Beso de Tres es una de esas películas que terminan sorprendiéndote por la forma en que dan un giro dramático. Arranca como una comedia ligera con un conflicto posible y al mismo tiempo absurdo —un hombre embaraza a dos mujeres tras un trío—, pero conforme avanza la trama comienza a desmenuzar temas que pocas veces se abordan en este tipo de historias: el embarazo no deseado, el derecho a decidir, las presiones familiares, la culpa y los micromachismos.
¿De qué trata Beso de Tres?
Connor (Jonah Hauer-King) se reencuentra con su amor no correspondido durante una boda y, aunque busca una nueva oportunidad con Olivia (Zoey Deutch), no logra que ella escuche el emotivo discurso que había preparado para su amigo en común, el novio.

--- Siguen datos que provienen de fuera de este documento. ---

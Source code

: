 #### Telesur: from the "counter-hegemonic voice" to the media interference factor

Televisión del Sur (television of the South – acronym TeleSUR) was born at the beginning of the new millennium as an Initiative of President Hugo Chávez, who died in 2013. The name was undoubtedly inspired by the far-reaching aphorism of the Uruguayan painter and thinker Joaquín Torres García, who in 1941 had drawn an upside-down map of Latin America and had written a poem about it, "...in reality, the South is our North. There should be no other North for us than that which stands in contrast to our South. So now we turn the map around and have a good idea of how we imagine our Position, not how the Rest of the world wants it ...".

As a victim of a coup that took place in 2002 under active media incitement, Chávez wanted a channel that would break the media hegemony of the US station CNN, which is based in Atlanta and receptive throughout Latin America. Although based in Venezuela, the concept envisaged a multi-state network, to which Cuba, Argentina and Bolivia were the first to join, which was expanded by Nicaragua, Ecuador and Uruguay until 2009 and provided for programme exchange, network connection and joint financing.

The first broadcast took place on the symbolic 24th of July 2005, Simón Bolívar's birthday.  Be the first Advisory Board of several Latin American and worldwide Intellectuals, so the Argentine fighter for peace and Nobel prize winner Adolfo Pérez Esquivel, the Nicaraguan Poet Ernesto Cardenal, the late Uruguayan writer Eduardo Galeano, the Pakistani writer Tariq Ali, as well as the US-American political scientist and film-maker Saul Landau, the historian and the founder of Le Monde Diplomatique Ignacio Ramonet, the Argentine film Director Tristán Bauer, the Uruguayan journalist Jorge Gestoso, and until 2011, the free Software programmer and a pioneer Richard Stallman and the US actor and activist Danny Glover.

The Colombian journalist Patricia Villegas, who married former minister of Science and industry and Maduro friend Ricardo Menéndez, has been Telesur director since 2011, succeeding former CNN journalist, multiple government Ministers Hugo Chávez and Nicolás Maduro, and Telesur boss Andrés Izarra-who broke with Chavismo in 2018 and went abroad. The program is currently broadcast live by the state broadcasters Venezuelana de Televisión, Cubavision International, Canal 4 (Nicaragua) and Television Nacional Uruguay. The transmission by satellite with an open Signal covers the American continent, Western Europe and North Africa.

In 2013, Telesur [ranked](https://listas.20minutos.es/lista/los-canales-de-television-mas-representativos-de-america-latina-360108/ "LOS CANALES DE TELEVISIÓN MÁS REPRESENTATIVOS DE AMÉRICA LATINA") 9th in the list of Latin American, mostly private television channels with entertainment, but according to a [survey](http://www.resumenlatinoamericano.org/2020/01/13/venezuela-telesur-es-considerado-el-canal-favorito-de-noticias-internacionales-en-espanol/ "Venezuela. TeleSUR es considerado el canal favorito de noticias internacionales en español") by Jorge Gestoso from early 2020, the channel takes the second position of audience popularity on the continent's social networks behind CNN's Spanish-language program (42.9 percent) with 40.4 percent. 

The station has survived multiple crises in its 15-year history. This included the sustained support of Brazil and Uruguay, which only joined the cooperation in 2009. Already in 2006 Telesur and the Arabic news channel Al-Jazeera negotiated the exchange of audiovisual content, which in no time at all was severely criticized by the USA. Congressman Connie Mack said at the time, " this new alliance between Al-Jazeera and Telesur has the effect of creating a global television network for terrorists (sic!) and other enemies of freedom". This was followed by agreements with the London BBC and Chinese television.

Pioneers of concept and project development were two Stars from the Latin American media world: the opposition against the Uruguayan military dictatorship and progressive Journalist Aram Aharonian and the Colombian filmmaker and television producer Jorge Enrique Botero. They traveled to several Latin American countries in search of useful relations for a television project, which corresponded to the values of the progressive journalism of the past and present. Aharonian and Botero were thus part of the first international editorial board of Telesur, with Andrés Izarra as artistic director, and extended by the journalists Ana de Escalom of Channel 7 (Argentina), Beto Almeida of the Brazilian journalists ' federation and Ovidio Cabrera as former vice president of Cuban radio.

Más tarde vuelve a coincidir con Olivia en un bar, pero en esta ocasión, animado por su amigo Greg (Jaboukie Young-White), decide intentar ligar con Jenny (Ruby Cruz), una chica solitaria a la que dejaron plantada. Después de un par de tragos, una fiesta con “I Follow Rivers” de Lykke Li sonando de fondo y mucha tensión acumulada, Connor termina teniendo sexo con ambas en su departamento.

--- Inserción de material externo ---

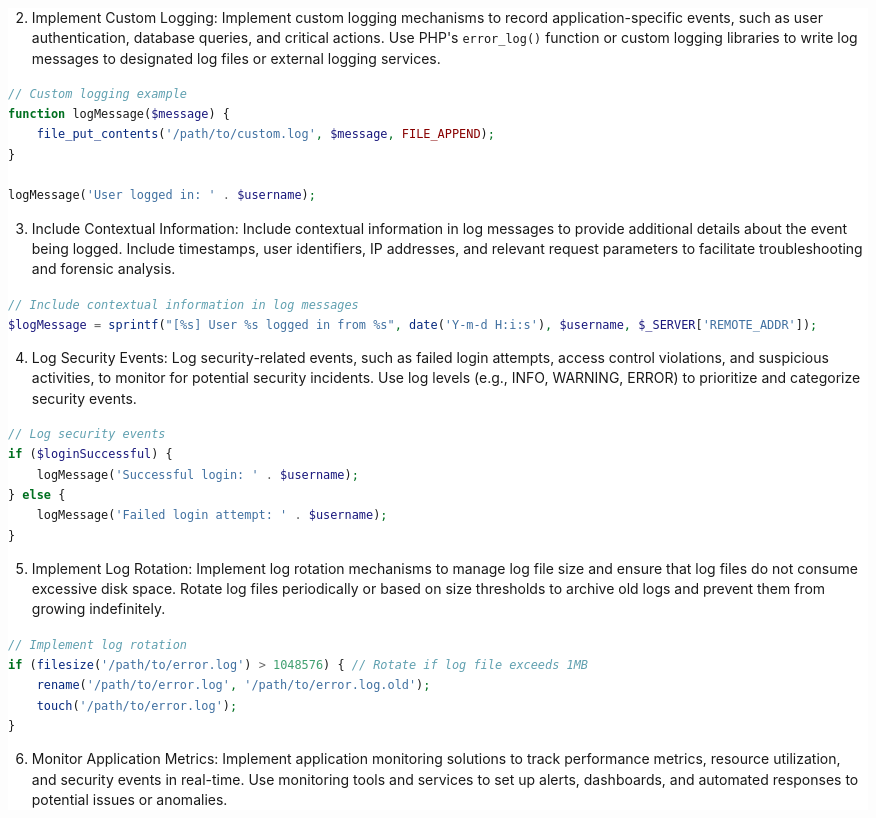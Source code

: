 2. Implement Custom Logging:
   Implement custom logging mechanisms to record application-specific events, such as user authentication, database queries, and critical actions. Use PHP's `error_log()` function or custom logging libraries to write log messages to designated log files or external logging services.

```php
// Custom logging example
function logMessage($message) {
    file_put_contents('/path/to/custom.log', $message, FILE_APPEND);
}

logMessage('User logged in: ' . $username);
```

3. Include Contextual Information:
   Include contextual information in log messages to provide additional details about the event being logged. Include timestamps, user identifiers, IP addresses, and relevant request parameters to facilitate troubleshooting and forensic analysis.

```php
// Include contextual information in log messages
$logMessage = sprintf("[%s] User %s logged in from %s", date('Y-m-d H:i:s'), $username, $_SERVER['REMOTE_ADDR']);
```

4. Log Security Events:
   Log security-related events, such as failed login attempts, access control violations, and suspicious activities, to monitor for potential security incidents. Use log levels (e.g., INFO, WARNING, ERROR) to prioritize and categorize security events.

```php
// Log security events
if ($loginSuccessful) {
    logMessage('Successful login: ' . $username);
} else {
    logMessage('Failed login attempt: ' . $username);
}
```

5. Implement Log Rotation:
   Implement log rotation mechanisms to manage log file size and ensure that log files do not consume excessive disk space. Rotate log files periodically or based on size thresholds to archive old logs and prevent them from growing indefinitely.

```php
// Implement log rotation
if (filesize('/path/to/error.log') > 1048576) { // Rotate if log file exceeds 1MB
    rename('/path/to/error.log', '/path/to/error.log.old');
    touch('/path/to/error.log');
}
```

6. Monitor Application Metrics:
   Implement application monitoring solutions to track performance metrics, resource utilization, and security events in real-time. Use monitoring tools and services to set up alerts, dashboards, and automated responses to potential issues or anomalies.
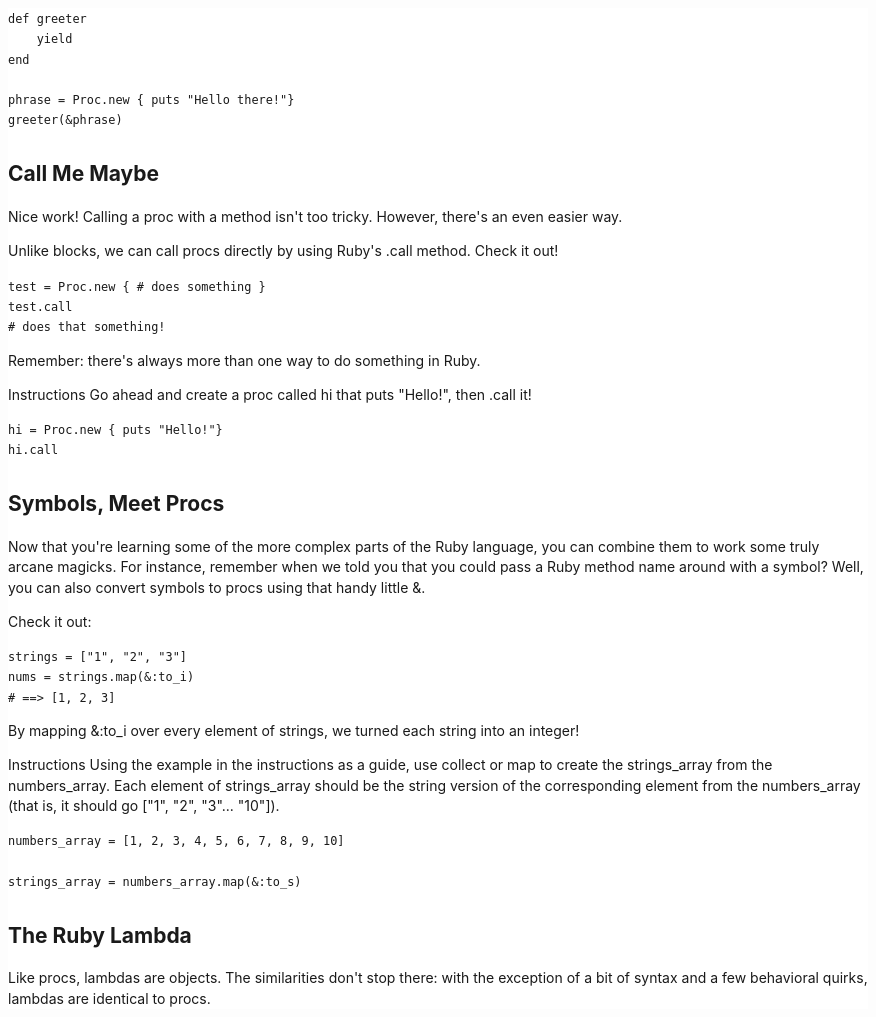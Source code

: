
 ```
def greeter
    yield
end

phrase = Proc.new { puts "Hello there!"}
greeter(&phrase)
```

## Call Me Maybe

Nice work! Calling a proc with a method isn't too tricky. However, there's an even easier way.

Unlike blocks, we can call procs directly by using Ruby's .call method. Check it out!
```
test = Proc.new { # does something }
test.call
# does that something!
```
Remember: there's always more than one way to do something in Ruby.

Instructions
Go ahead and create a proc called hi that puts "Hello!", then .call it!

```
hi = Proc.new { puts "Hello!"}
hi.call
```

## Symbols, Meet Procs
Now that you're learning some of the more complex parts of the Ruby language, you can combine them to work some truly arcane magicks. For instance, remember when we told you that you could pass a Ruby method name around with a symbol? Well, you can also convert symbols to procs using that handy little &.

Check it out:
```
strings = ["1", "2", "3"]
nums = strings.map(&:to_i)
# ==> [1, 2, 3]
```
By mapping &:to_i over every element of strings, we turned each string into an integer!

Instructions
Using the example in the instructions as a guide, use collect or map to create the strings_array from the numbers_array. Each element of strings_array should be the string version of the corresponding element from the numbers_array (that is, it should go ["1", "2", "3"... "10"]).
```
numbers_array = [1, 2, 3, 4, 5, 6, 7, 8, 9, 10]

strings_array = numbers_array.map(&:to_s)
```

## The Ruby Lambda
Like procs, lambdas are objects. The similarities don't stop there: with the exception of a bit of syntax and a few behavioral quirks, lambdas are identical to procs.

Semanas después, Olivia y Jenny descubren que están embarazadas, y a Connor no le queda más que intentar apoyarlas en sus procesos. Muy pronto queda atrapado entre sus sentimientos, las expectativas contrapuestas de las dos mujeres y el peso moral que se cierne sobre cada decisión que toman.

Un drama disfrazado de comedia
Beso de Tres funciona mejor cuando abandona su postura cómica y se atreve a profundizar en las consecuencias que sufren los personajes luego de pasar una noche de diversión. Sin embargo, son las mujeres quienes terminan cargando con el costo de atreverse a disfrutar.
Aunque Connor intenta “hacerse cargo” de la situación, son Olivia y Jenny quienes enfrentan el verdadero problema: decidir si abortar o continuar con el embarazo, lidiar con juicios familiares, señalamientos sociales y con la carga simbólica que implica la maternidad.
En el caso de Olivia, la película retrata su confusión, sus dudas, su derecho a cambiar de opinión sin convertir eso en un sermón moralista y su derecho a elegir qué quiere hacer con su embarazo.
Y aunque intenta proyectar fortaleza, también es víctima del qué dirán: él aparece como el “hombre fuerte” que embarazó a dos mujeres, mientras que ella queda como la mujer que decidió tener un hijo de alguien que tendrá otro bebé con otra mujer.
Jenny, por su parte, es el personaje más complejo y mejor construido de la película. Para ella, el aborto no es una opción: creció en una familia religiosa conservadora que condena el sexo fuera del matrimonio, por lo que debe mentir y fingir que mantiene una relación estable con Connor.
Actuaciones sólidas frente a un guion irregular
Algo que realmente sostiene a Beso de Tres son las interpretaciones de Zoey Deutch y Ruby Cruz. Ambas logran convertir personajes que fácilmente podían quedar atrapados en estereotipos en retratos sensibles y contradictorios y por ello, profundamente humanos.
Dónde Beso de Tres pierde fuerza es en su falta de decisión. Quiere ser divertida y ligera, pero también quiere abordar temas serios. El resultado es una mezcla irregular en la que no todos los personajes están igual de desarrollados y donde varias decisiones de dirección parecen contradecir el tono que la historia intenta construir.
Aunque la película plantea ideas interesantes y presenta dos personajes femeninos complejos, también cae en la repetición y por momentos se siente más larga de lo necesario. Beso de Tres destaca por la fuerza de sus actrices, pero su ejecución irregular impide que la historia alcance todo su potencial.